Start of WORKING DATA
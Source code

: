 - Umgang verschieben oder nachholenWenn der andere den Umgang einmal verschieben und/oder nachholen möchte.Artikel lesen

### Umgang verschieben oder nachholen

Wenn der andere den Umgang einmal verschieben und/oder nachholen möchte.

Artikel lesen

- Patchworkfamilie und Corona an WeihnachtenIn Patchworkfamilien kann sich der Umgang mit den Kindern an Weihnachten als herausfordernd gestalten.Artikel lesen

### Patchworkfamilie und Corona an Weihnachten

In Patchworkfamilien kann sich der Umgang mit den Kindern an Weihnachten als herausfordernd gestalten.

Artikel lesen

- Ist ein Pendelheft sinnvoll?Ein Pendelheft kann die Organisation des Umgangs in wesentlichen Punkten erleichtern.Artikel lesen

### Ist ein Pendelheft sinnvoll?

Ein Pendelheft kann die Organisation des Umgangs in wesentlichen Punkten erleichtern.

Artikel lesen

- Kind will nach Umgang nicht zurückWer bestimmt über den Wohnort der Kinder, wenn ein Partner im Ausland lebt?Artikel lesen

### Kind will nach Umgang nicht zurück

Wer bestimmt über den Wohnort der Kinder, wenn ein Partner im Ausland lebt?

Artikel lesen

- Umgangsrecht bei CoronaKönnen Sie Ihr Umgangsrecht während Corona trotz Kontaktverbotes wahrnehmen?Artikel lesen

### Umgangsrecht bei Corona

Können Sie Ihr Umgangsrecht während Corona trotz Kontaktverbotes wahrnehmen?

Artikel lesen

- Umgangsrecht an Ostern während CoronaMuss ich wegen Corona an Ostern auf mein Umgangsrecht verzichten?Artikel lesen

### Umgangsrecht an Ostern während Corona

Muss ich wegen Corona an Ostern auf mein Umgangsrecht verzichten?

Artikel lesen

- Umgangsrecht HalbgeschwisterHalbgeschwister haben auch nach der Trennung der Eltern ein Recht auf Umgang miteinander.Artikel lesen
End of WORKING DATA
=== EXERCISE AIM ===
Bring together all lines of the entries above in which the string "wegen" occurs.

=== TASK RESPONSE ===
- Umgangsrecht an Ostern während CoronaMuss ich wegen Corona an Ostern auf mein Umgangsrecht verzichten?Artikel lesen
Muss ich wegen Corona an Ostern auf mein Umgangsrecht verzichten?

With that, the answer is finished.